Task to carry out:
Search the material for lines containing the word "données", and copy each one.

Data for analysis:

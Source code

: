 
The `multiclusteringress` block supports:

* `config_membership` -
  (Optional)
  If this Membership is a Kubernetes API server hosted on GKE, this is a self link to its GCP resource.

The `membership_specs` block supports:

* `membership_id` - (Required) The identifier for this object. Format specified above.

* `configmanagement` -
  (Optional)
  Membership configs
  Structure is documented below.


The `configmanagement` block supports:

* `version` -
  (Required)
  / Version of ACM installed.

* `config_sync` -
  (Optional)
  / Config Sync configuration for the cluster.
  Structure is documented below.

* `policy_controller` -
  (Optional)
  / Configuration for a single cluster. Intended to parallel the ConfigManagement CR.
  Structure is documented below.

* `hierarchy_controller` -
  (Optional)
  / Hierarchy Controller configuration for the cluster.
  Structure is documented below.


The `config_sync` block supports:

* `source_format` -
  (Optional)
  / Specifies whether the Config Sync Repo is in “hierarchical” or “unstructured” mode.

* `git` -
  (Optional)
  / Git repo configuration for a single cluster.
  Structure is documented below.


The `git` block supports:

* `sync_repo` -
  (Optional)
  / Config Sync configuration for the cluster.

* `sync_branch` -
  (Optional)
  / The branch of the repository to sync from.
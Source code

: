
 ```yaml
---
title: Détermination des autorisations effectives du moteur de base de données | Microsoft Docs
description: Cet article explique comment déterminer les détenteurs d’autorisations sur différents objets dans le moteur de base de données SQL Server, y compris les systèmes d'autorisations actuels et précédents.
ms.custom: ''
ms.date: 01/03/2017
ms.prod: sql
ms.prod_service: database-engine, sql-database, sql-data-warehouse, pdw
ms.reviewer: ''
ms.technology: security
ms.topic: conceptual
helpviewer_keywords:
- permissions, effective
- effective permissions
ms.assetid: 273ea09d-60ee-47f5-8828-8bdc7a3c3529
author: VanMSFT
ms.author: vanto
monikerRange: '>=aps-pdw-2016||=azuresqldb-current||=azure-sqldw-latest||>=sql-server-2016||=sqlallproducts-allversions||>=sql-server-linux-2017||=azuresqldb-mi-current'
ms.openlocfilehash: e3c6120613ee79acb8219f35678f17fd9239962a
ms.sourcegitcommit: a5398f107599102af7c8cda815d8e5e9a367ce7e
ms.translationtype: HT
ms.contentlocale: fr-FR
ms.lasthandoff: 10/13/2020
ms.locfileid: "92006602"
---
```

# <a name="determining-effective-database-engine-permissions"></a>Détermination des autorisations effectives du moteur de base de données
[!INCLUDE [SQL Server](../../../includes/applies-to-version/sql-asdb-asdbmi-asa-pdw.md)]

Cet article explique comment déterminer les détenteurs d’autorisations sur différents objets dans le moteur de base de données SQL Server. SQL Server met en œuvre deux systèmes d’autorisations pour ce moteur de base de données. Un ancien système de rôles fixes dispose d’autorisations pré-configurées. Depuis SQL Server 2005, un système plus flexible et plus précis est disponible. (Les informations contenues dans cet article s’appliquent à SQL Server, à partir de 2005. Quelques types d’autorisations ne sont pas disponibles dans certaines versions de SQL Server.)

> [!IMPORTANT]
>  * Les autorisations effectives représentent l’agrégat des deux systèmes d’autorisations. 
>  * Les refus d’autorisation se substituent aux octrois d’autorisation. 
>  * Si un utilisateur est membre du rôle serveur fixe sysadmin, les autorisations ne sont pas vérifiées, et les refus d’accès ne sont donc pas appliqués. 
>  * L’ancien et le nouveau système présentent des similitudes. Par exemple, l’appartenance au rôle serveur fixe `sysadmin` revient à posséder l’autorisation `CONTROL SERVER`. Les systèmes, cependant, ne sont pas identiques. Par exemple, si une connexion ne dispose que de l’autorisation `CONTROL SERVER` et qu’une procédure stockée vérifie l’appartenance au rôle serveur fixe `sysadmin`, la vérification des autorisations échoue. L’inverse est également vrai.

Your solution:
title: Détermination des autorisations effectives du moteur de base de données | Microsoft Docs
description: Cet article explique comment déterminer les détenteurs d’autorisations sur différents objets dans le moteur de base de données SQL Server, y compris les systèmes d'autorisations actuels et précédents.
# <a name="determining-effective-database-engine-permissions"></a>Détermination des autorisations effectives du moteur de base de données
Cet article explique comment déterminer les détenteurs d’autorisations sur différents objets dans le moteur de base de données SQL Server. SQL Server met en œuvre deux systèmes d’autorisations pour ce moteur de base de données. Un ancien système de rôles fixes dispose d’autorisations pré-configurées. Depuis SQL Server 2005, un système plus flexible et plus précis est disponible. (Les informations contenues dans cet article s’appliquent à SQL Server, à partir de 2005. Quelques types d’autorisations ne sont pas disponibles dans certaines versions de SQL Server.)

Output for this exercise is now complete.